Now, I know I default to "present" when I encounter things like wheeled cars, coffee shops, laptops, and three-piece suits in fiction, and that I only reset to "near-future" if I'm given cues like moon bases, augmented reality, and human cloning. (I suspect I'm not alone in that, that it's a standard human trait to pick "now" over "later" with stories, but not being telepathic, I can't speak for anyone but myself.) So I understand how mismatches between fiction and reality can jar people out of the story, and I understand the desire to want them to line up as much as possible.

I also know that readers who aren't aware of how publishing works (most of them) are probably more likely to not understand why there's a mismatch. After all, it only takes six months to write a novel, and only a few more after that to get the book into stores, right? Authors have no excuse for getting their facts wrong, because they're editing the book up to two weeks before publication.

Um, no. It doesn't work that way. Sure, maybe it only takes six months to write a novel, even with the multiple drafts needed to polish the thing. But then you've got to find a publisher (possibly find an agent, too), which takes time, and then the publisher will want the book edited some more, at which point you're looking at at least a year and a half between initial concept and initial print run. It's likely longer because the publisher will want to pick the right season to release the book in, and spring is better for your book than fall, which is when the novel was as finished as it was going to be.

So, roughly two years, minimum. That's a lot of time for reality to change. Two years ago, I'd have scoffed at the idea of jet packs and flying cars being real before I was 30, and now they're hella expensive, but they're here. And as I've learned with my WIP, writers can't keep changing their story and their world to keep up with reality, because even minor changes can snowball and change plot points*. At some point you just have to give up on absolute accuracy and run with what you've got.

What this all means is that near-future science fiction is going to be several years out of date before it hits bookshelves. Of course it's not going to take what happened three months ago into account. It can't.

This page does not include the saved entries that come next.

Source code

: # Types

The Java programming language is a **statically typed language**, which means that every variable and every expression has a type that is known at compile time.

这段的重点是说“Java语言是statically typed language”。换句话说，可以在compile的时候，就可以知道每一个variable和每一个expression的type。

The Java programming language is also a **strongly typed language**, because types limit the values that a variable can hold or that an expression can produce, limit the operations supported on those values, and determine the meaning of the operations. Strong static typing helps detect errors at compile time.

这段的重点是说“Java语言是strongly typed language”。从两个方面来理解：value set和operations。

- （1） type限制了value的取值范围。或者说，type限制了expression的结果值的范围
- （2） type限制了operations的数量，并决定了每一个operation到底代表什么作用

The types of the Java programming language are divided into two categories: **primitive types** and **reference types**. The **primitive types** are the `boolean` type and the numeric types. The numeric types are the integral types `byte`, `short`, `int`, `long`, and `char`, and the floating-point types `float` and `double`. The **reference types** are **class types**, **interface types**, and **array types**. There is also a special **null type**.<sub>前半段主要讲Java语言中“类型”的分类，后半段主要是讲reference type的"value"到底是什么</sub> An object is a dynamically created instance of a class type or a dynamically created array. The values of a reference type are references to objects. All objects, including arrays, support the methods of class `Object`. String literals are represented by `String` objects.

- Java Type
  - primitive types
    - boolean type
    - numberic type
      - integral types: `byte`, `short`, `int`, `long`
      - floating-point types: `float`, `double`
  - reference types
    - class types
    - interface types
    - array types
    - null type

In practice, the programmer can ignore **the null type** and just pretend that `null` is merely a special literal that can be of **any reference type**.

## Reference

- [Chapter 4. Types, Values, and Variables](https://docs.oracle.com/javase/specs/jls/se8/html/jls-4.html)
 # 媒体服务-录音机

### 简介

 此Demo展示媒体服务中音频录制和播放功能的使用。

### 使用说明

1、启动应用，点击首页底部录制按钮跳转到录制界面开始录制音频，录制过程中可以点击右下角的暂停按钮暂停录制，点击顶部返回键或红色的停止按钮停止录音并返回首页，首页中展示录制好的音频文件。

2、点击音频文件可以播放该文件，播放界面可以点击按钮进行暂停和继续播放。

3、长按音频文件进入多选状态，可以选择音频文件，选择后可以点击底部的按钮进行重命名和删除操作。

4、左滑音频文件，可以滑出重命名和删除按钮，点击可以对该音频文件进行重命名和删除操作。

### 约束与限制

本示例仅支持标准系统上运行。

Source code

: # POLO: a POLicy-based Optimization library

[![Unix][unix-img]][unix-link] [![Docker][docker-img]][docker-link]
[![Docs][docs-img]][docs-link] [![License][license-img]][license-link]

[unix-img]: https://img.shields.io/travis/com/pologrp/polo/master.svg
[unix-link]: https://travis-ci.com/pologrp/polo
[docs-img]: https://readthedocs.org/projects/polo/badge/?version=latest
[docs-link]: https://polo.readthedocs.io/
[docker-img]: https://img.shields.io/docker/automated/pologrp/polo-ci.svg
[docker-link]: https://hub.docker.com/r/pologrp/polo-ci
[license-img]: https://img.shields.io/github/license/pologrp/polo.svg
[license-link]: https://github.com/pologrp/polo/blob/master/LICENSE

We shouldn't be criticizing authors for this, and we shouldn't be assuming this somehow makes them lazy or sloppy. If we readers can't wrap our heads around, "we didn't have X when the book was written, so we forgive the author for missing it" (and we should be able to, it's not hard), then we should go with the slightly lesser, possibly more palatable statement, "when I'm reading this, I'm going to assume something happened Y years ago that made X happen at a different time." The impact the world-building mismatch has on our enjoyment of the book should be minimal.

*especially true after the book's bought by the publisher. It's apparently very uncool to keep making major changes after that.